Off to the neuromuscular consultant, and a set of nerve conduction and other tests. Anyway, muscular dystrophy it used to be categorised as. Charcot-Marie-Tooth Disease is my condition’s exotic and historic name (yes, that Charcot). Hereditary motor and sensory neuropathy (attenuated muscularity of lower legs and hands/forearms); I’m a classic case. It’s an incurable progressive muscle-wasting condition, which I tend not often to describe it as, since that can be a bit of a downer in convo.

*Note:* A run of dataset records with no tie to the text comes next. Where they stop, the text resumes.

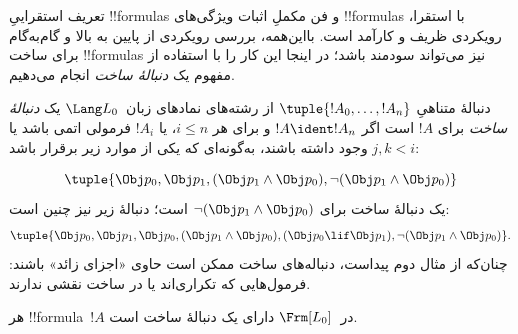 \documentclass[../../../include/open-logic-section]{subfiles}
\begin{document}


تعریف استقراییِ !!{formula}s و فن مکملِ اثبات ویژگی‌های !!{formula}s با
استقرا، رویکردی ظریف و کارآمد است. بااین‌همه، بررسی رویکردی از پایین به بالا
و گام‌به‌گام برای ساخت !!{formula}s نیز می‌تواند سودمند باشد؛ در اینجا این
کار را با استفاده از مفهوم یک \emph{دنبالهٔ ساخت} انجام می‌دهیم.

\begin{defn}
دنبالهٔ متناهیِ $\tuple{!A_0,\dotsc,!A_n}$ از رشته‌های نمادهای
زبان~$\Lang L_0$ یک \emph{دنبالهٔ ساخت} برای $!A$ است اگر
$!A \ident !A_n$ و برای هر $i \leq n$، یا $!A_i$ فرمولی اتمی باشد یا
$j,k < i$ وجود داشته باشند، به‌گونه‌ای که یکی از موارد زیر برقرار باشد:
\begin{enumerate}
\end{enumerate}
\end{defn}

\begin{ex}
\[
\tuple{
    \Obj p_0,
    \Obj p_1,
    (\Obj p_1 \land \Obj p_0),
    \lnot (\Obj p_1 \land \Obj p_0)
}
\]
یک دنبالهٔ ساخت برای
$\lnot (\Obj p_1 \land \Obj p_0)$ است؛ دنبالهٔ زیر نیز چنین است:
\[
\tuple{
    \Obj p_0,
    \Obj p_1,
    \Obj p_0,
    (\Obj p_1 \land \Obj p_0),
    (\Obj p_0 \lif \Obj p_1),
    \lnot (\Obj p_1 \land \Obj p_0)
}.
\]
%
چنان‌که از مثال دوم پیداست، دنباله‌های ساخت ممکن است حاوی «اجزای زائد»
باشند: فرمول‌هایی که تکراری‌اند یا در ساخت نقشی ندارند.
\end{ex}

\begin{prop}
هر !!{formula}~$!A$ در~$\Frm[L_0]$ دارای یک دنبالهٔ ساخت است.
\end{prop}
\end{document}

But let’s not overstate it: there are worse and nastier conditions in the neurosphere, and mine, my CMT, isn’t life-threatening. Something like 23,000 people in the UK have it. Only aged 60 thanks to extensive genetic testing at the wonderful National Hospital for Neurology was my diagnosis definitively pinpointed to CMT Type 1a, the most common type. Certainty of balance, the ability to stand, walking unaided, physical strength, dexterity and fine motor movement, the sense of feeling and distinction, all have diminished and are diminishing.
‘Anything that rhymes with me‘
Around the time of my initial diagnosis—it’s fair to say, yes, that my turn from 30 to 40 was a bit of a personal crisis period—I was at Glastonbury Festival in June 2000, publicising my latest book. I noticed that Ian Dury & the Blockheads were due to play, and went off to see them. I’d seen that very band many times in the past, including in 1977 on the Stiffs package tour, with Wreckless Eric and Elvis Costello, and when Wilko Johnson of Dr Feelgood became a Blockhead in 1981 too. I didn’t realise why I wanted to renew the acquaintance, beyond that I thought it might be fun. Alas Dury wasn’t able to play at Glastonbury that day, being too ill with cancer.
But Dury, the disabled punk-era singer, was in my head again, that ‘raspberry ripple’, that ‘flaw of the jungle’, and just when I needed him. How considerate and generous. I began to think about the disabled body in pop and rock, and read around on it. Fortunately there wasn’t at that time that much to read—an excellent situation for a writer looking for a topic or a diversion, seeking some ‘knowledge of selfhood and body-truth’, as Petra Kuppers has nicely put it….
The journey to that knowledge for me started in the Glasgow polio ward in the 1960s and the punk rock scene of the 1970s. From it has come quite a lot of work on polio and pop, an AHRC research project called ‘Spasticus’ (after the Dury song, of course), a book called Shakin’ All Over, focused pieces of writing on punk and disability, on jazz and disability. Applied deconstruction, someone said.
(Sub-heading quotation is from Kevin Coyne, btw.)